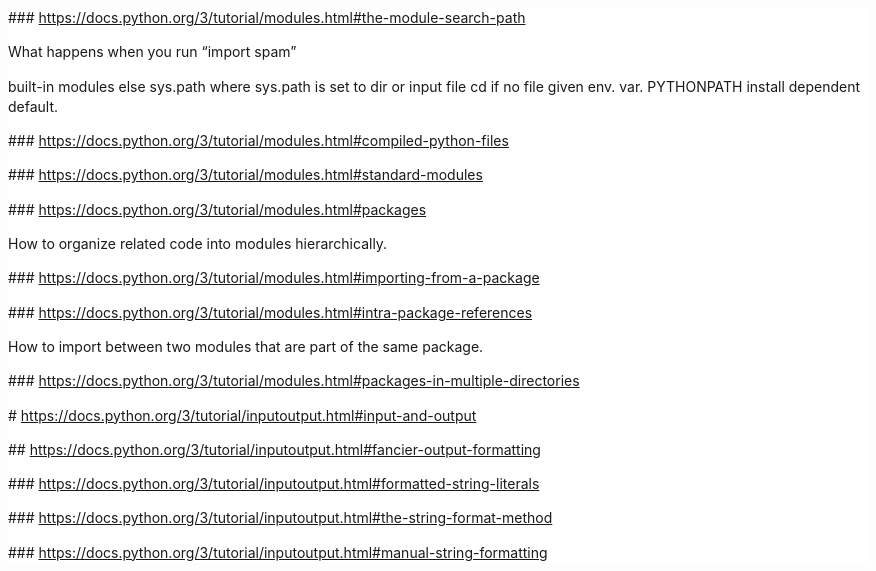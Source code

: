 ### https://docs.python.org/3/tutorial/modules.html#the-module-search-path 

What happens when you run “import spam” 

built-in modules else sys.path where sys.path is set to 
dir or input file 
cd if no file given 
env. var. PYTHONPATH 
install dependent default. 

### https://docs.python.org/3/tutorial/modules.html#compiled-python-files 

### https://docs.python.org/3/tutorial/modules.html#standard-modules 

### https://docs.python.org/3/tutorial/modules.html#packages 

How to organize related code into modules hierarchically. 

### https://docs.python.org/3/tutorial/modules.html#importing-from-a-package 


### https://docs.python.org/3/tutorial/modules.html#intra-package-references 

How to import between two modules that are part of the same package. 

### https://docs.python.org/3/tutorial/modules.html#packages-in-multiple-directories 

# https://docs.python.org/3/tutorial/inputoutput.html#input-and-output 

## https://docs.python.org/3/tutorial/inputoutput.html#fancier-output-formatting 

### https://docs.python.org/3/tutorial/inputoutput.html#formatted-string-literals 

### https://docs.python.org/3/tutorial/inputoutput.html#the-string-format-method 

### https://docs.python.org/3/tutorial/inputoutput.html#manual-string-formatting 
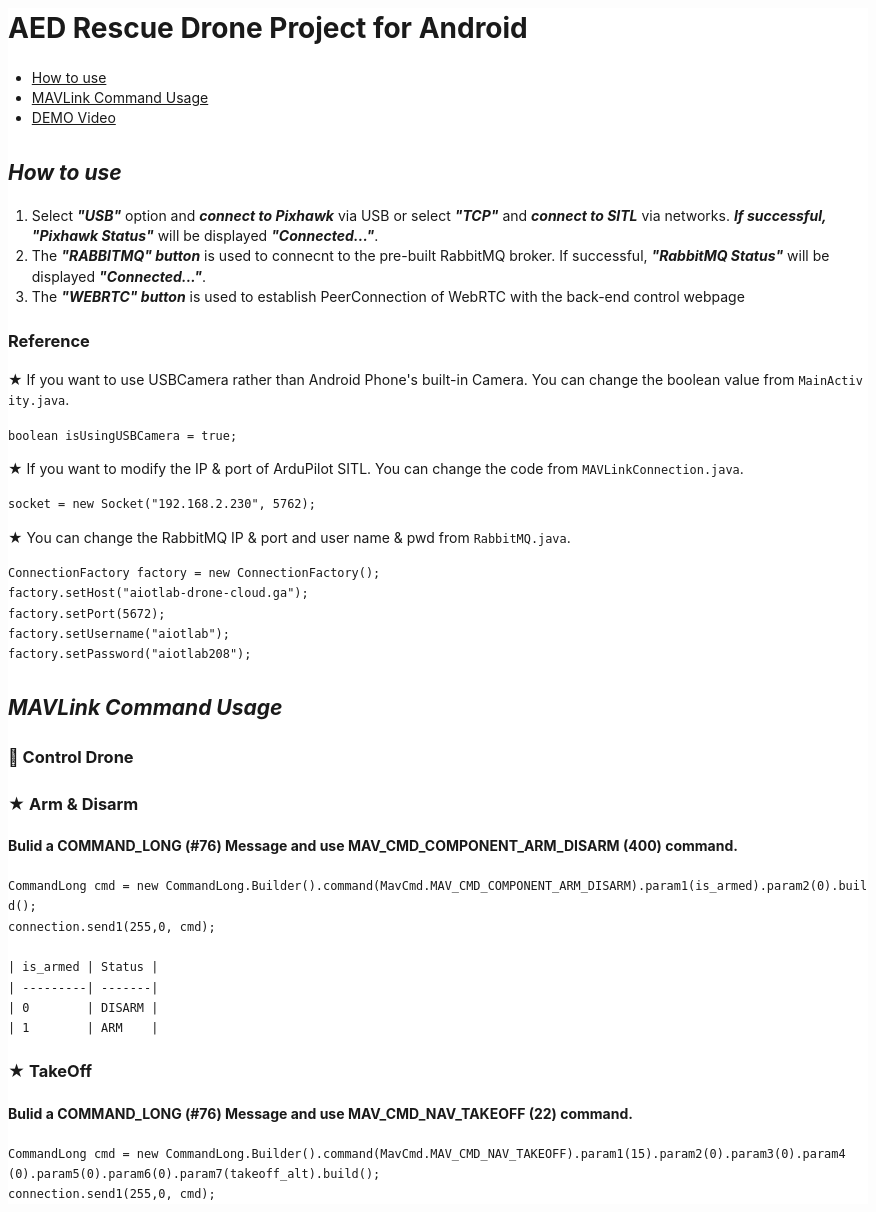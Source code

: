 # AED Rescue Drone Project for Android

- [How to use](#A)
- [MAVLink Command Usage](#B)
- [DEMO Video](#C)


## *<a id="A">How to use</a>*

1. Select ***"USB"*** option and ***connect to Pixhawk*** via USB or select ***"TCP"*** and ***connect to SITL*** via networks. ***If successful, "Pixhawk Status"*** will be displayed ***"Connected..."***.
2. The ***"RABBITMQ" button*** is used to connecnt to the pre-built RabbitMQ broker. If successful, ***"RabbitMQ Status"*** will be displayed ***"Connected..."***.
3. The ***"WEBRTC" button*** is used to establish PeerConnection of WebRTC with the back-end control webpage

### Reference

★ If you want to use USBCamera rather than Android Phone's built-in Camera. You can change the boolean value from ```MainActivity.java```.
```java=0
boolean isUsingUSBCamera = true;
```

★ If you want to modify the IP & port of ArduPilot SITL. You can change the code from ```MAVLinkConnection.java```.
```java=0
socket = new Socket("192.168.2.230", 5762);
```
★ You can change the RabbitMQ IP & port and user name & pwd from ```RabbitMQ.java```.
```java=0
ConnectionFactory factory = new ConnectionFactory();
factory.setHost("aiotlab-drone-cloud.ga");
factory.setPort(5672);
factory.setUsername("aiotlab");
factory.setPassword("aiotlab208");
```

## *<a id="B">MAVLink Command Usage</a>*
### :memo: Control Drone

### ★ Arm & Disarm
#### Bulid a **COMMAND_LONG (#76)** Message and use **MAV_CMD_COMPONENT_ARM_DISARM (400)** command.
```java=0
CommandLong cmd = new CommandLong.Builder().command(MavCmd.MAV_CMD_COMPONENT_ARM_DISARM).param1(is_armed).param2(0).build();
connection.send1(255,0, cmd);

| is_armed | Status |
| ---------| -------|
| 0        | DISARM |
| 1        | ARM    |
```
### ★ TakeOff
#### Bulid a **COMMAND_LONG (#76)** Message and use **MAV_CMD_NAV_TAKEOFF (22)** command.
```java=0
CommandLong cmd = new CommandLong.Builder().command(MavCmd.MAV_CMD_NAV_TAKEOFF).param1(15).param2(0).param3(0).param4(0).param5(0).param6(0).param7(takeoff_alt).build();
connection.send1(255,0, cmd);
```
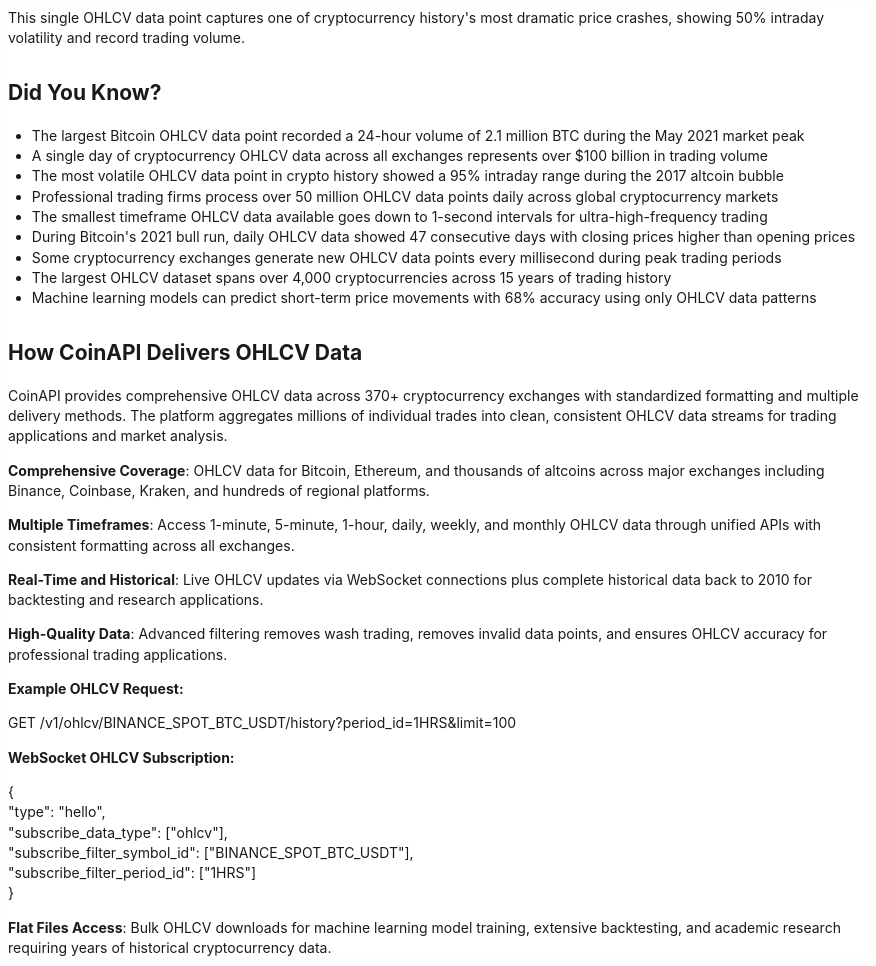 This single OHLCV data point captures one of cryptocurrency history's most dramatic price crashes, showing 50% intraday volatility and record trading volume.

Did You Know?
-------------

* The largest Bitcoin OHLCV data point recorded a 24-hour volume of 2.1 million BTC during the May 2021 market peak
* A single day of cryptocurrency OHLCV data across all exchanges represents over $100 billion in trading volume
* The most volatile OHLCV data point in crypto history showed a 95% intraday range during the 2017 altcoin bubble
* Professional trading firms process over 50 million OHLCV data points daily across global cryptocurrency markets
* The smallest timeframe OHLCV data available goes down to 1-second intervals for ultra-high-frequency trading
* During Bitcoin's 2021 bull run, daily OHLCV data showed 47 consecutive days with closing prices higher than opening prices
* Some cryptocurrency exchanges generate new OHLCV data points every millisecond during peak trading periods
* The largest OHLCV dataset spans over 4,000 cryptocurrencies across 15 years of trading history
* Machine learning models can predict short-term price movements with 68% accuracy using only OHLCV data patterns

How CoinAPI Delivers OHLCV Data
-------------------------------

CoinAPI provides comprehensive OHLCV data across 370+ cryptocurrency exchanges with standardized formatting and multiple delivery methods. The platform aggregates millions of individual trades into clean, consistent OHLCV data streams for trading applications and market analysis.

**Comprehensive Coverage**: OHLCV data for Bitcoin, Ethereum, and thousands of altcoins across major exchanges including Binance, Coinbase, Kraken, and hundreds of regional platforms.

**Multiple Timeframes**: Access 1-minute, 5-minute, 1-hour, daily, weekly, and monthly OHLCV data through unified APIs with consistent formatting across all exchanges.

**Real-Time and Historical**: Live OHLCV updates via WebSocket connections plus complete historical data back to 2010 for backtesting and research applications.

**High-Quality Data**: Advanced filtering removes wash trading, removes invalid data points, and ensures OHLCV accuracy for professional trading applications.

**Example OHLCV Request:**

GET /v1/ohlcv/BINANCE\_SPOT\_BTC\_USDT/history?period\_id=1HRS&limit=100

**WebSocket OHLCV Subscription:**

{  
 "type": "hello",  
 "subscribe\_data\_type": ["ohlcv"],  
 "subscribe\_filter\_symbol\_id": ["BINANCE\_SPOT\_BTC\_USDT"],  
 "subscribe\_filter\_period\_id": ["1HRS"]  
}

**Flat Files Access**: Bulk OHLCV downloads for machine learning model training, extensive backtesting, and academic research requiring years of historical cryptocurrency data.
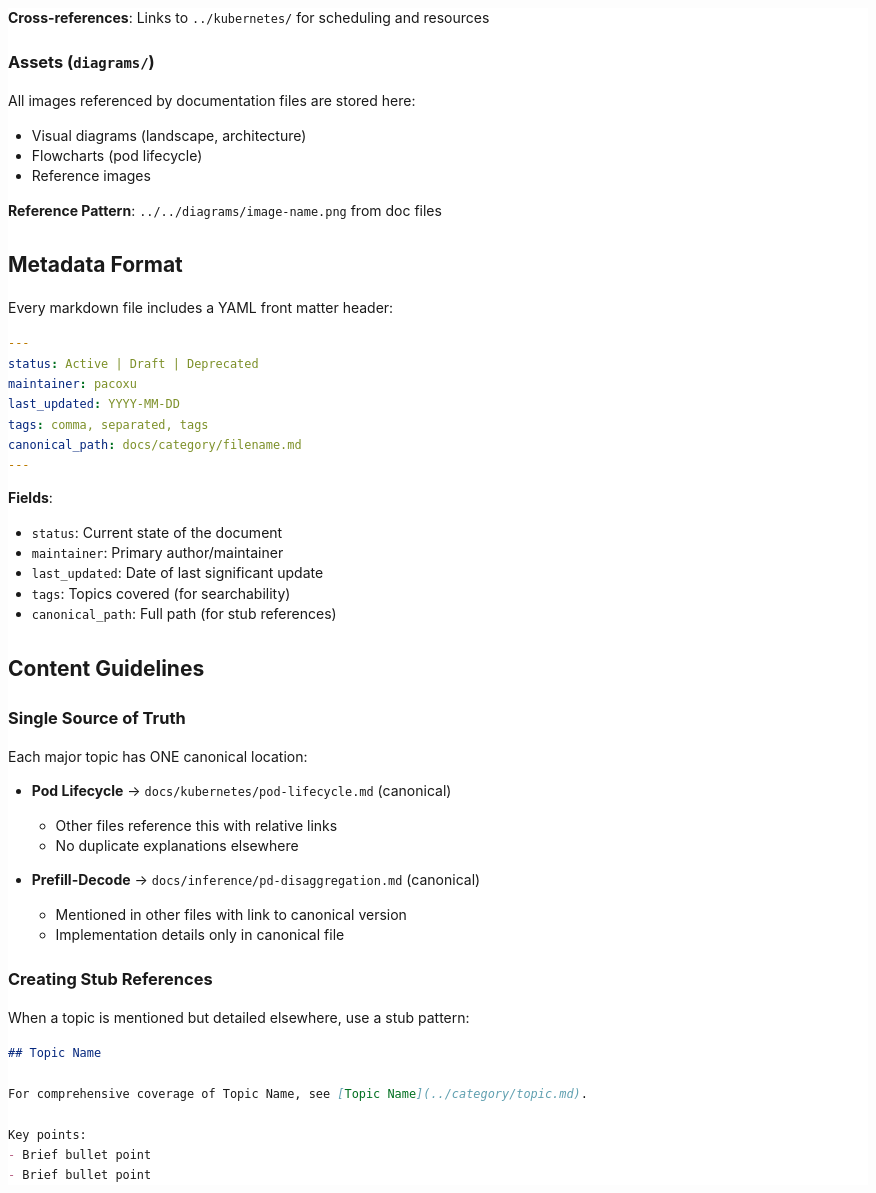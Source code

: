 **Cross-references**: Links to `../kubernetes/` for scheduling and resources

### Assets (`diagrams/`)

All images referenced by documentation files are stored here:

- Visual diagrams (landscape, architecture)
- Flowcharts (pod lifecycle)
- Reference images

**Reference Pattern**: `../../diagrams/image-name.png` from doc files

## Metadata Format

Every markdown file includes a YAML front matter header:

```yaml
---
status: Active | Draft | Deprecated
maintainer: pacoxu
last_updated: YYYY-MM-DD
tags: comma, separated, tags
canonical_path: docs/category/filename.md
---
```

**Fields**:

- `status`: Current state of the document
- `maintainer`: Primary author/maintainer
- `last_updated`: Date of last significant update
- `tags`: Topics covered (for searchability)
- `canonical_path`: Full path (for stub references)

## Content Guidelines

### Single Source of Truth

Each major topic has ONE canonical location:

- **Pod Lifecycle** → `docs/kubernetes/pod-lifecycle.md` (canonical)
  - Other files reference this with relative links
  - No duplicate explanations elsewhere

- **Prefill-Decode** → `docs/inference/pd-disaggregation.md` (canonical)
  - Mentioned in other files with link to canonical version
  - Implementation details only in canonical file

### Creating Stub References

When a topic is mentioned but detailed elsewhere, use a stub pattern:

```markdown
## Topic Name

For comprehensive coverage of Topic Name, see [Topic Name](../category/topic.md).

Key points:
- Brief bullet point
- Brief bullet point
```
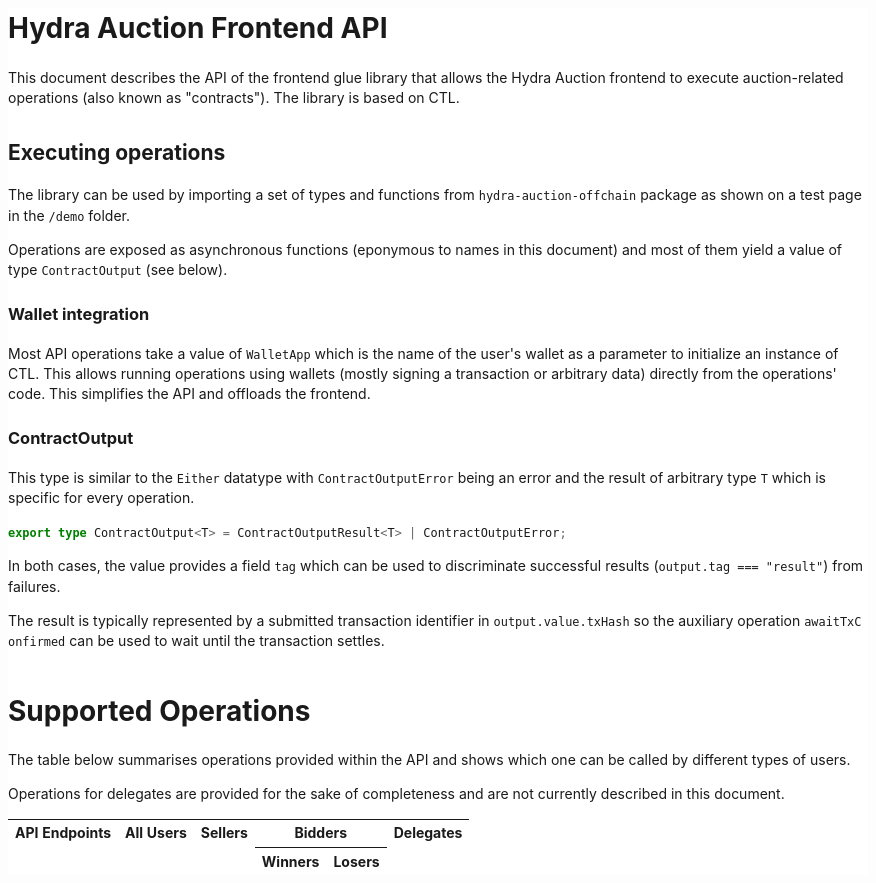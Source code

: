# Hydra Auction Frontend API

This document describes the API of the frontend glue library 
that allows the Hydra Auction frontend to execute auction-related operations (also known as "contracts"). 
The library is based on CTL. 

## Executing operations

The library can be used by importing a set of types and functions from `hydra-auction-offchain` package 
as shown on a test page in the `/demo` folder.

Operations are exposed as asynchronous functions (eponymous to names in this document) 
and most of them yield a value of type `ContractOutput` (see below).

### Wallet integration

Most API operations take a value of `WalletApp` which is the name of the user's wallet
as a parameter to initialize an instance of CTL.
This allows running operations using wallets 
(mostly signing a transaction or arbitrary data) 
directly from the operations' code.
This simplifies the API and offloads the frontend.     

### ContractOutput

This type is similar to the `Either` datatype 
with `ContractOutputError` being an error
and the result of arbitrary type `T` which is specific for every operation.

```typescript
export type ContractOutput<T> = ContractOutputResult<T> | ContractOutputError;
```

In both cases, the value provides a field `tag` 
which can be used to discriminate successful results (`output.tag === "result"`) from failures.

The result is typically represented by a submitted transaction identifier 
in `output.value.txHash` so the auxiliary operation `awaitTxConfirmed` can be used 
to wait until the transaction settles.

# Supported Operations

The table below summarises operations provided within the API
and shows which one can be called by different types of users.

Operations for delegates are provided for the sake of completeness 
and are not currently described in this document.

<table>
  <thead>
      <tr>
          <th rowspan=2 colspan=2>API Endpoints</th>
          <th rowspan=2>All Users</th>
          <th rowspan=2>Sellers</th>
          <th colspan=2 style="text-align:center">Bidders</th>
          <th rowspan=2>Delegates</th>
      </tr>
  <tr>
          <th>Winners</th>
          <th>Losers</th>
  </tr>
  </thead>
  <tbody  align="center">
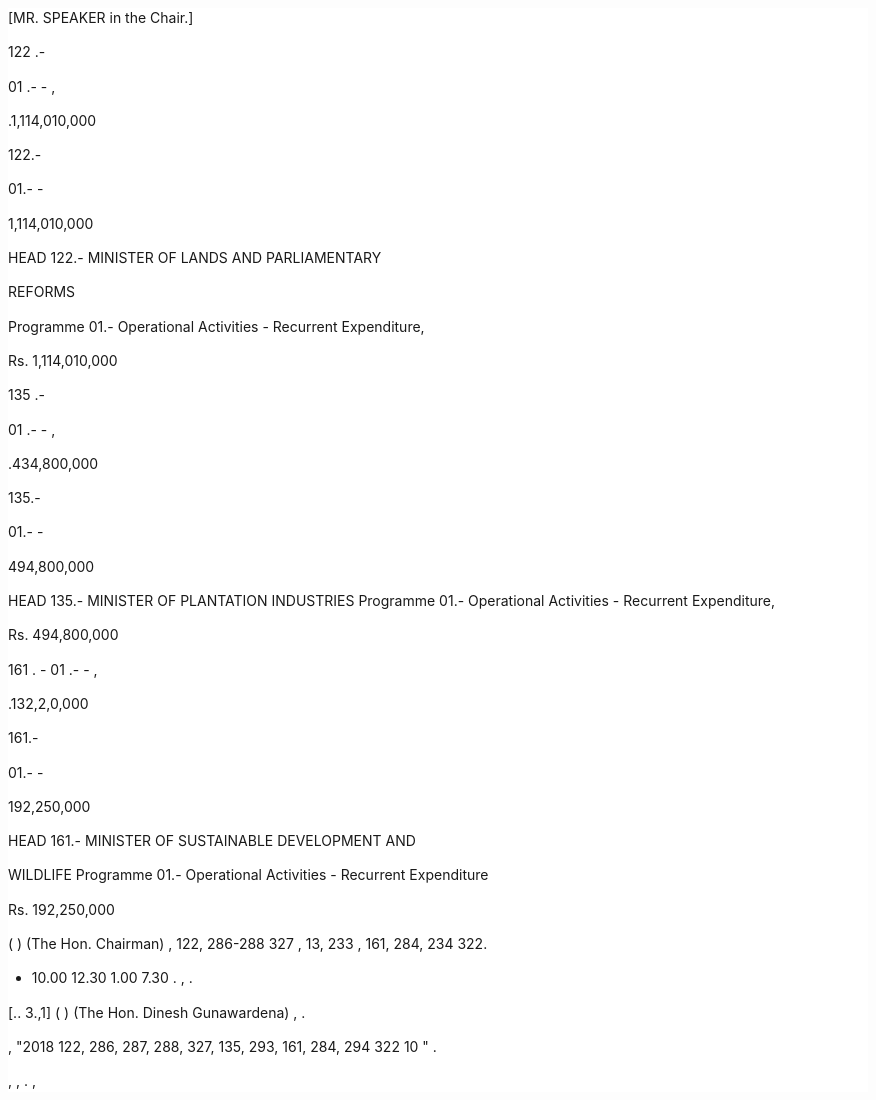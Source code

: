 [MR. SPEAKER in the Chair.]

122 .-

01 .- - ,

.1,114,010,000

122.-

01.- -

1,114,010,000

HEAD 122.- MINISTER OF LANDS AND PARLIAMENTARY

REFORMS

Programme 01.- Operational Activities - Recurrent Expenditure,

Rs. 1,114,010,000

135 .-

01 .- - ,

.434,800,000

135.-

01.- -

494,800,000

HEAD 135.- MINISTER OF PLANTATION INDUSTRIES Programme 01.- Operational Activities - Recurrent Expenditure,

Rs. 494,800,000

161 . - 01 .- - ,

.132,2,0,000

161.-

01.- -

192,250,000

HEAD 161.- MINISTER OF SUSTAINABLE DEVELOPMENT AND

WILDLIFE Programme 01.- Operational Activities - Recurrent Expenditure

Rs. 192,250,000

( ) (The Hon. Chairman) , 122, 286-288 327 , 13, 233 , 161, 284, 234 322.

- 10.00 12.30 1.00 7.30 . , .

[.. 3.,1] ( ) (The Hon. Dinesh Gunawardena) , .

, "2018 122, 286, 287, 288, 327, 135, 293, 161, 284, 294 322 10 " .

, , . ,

Exercise directions :: Please report every line in the entries above that holds the string "lifecycle".

Task output ::
- Flowcharts (pod lifecycle)
- **Pod Lifecycle** → `docs/kubernetes/pod-lifecycle.md` (canonical)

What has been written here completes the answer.